*TASK PROMPT*.
Copy every line from the records below that holds the word "Design".
[Opening PROVIDED INFORMATION section]
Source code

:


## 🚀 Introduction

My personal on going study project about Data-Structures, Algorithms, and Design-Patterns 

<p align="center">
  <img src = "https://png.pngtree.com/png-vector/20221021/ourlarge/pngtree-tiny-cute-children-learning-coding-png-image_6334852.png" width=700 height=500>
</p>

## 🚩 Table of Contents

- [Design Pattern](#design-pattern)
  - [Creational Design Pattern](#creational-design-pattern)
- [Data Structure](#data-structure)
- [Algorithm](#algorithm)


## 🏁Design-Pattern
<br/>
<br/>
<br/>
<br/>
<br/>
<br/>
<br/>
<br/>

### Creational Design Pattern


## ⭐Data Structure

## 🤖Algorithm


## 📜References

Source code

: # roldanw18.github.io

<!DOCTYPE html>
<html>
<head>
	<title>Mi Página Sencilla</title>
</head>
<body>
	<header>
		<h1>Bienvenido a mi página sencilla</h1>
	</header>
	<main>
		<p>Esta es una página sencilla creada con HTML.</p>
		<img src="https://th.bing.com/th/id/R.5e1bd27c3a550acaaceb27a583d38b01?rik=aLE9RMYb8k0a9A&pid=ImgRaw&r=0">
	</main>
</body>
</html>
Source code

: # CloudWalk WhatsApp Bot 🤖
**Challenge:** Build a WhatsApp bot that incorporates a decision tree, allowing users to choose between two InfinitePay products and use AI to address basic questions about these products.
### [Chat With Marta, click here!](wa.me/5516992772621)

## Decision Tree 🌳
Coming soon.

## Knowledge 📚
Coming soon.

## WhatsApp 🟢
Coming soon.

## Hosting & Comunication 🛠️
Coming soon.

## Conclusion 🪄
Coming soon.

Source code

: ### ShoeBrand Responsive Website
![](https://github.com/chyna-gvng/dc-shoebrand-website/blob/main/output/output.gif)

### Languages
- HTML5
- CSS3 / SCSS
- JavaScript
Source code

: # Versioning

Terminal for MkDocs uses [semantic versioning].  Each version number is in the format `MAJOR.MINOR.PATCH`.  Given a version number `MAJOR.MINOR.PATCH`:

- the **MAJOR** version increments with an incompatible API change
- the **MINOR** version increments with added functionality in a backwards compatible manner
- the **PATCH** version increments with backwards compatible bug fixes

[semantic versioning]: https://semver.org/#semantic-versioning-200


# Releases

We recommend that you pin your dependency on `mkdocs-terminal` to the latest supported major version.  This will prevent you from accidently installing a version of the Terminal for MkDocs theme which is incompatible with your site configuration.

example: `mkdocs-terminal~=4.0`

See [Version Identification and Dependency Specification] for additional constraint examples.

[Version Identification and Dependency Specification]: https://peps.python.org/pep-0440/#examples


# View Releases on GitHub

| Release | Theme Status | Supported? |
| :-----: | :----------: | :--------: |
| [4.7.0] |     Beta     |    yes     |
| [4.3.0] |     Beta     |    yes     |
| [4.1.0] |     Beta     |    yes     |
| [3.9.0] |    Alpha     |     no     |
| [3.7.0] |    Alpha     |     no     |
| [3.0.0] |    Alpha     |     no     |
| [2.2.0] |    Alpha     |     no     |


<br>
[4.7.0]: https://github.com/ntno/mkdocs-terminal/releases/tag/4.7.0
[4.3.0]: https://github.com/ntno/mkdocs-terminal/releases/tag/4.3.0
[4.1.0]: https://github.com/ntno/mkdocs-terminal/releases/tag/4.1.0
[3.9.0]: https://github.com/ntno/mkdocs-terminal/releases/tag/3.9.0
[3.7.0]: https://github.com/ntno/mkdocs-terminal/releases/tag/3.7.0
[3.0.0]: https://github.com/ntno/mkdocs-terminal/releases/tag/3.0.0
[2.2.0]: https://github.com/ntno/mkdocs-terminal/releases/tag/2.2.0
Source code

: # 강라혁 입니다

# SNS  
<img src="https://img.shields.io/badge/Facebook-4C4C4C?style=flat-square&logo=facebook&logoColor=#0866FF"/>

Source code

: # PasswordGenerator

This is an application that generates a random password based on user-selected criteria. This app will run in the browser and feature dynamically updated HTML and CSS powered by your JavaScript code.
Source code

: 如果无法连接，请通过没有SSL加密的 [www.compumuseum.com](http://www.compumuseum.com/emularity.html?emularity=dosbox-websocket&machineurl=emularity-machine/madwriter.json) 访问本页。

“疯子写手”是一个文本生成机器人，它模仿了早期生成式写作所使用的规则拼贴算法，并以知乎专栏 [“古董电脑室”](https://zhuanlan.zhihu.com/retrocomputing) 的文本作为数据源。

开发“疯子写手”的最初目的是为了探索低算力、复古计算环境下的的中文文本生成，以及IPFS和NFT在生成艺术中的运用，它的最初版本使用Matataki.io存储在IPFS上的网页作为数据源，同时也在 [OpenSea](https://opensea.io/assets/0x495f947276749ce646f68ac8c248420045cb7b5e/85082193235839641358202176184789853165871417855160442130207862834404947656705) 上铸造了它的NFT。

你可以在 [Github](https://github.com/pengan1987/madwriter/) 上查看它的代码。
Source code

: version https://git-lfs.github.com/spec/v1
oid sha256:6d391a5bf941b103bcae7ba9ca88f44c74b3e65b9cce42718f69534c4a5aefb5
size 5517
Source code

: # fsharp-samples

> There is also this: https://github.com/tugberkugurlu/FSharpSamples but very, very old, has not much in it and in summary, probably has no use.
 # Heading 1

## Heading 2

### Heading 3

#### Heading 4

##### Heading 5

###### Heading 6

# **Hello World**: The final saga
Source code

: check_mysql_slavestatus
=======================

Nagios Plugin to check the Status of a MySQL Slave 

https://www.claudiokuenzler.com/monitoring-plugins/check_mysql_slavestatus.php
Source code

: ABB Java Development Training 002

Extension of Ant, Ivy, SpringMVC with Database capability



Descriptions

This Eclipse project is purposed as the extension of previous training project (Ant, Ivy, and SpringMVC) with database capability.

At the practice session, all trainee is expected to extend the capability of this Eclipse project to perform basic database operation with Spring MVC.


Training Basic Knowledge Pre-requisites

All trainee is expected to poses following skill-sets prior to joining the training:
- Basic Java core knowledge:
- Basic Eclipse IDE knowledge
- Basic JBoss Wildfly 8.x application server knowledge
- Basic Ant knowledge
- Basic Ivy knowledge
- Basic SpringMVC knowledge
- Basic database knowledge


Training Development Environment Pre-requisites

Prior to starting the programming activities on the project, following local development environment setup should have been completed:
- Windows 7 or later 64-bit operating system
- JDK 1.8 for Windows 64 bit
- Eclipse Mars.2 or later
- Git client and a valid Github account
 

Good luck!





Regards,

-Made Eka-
[Closing PROVIDED INFORMATION section]
*WORKED SOLUTION*.
My personal on going study project about Data-Structures, Algorithms, and Design-Patterns 
- [Design Pattern](#design-pattern)
  - [Creational Design Pattern](#creational-design-pattern)
## 🏁Design-Pattern
### Creational Design Pattern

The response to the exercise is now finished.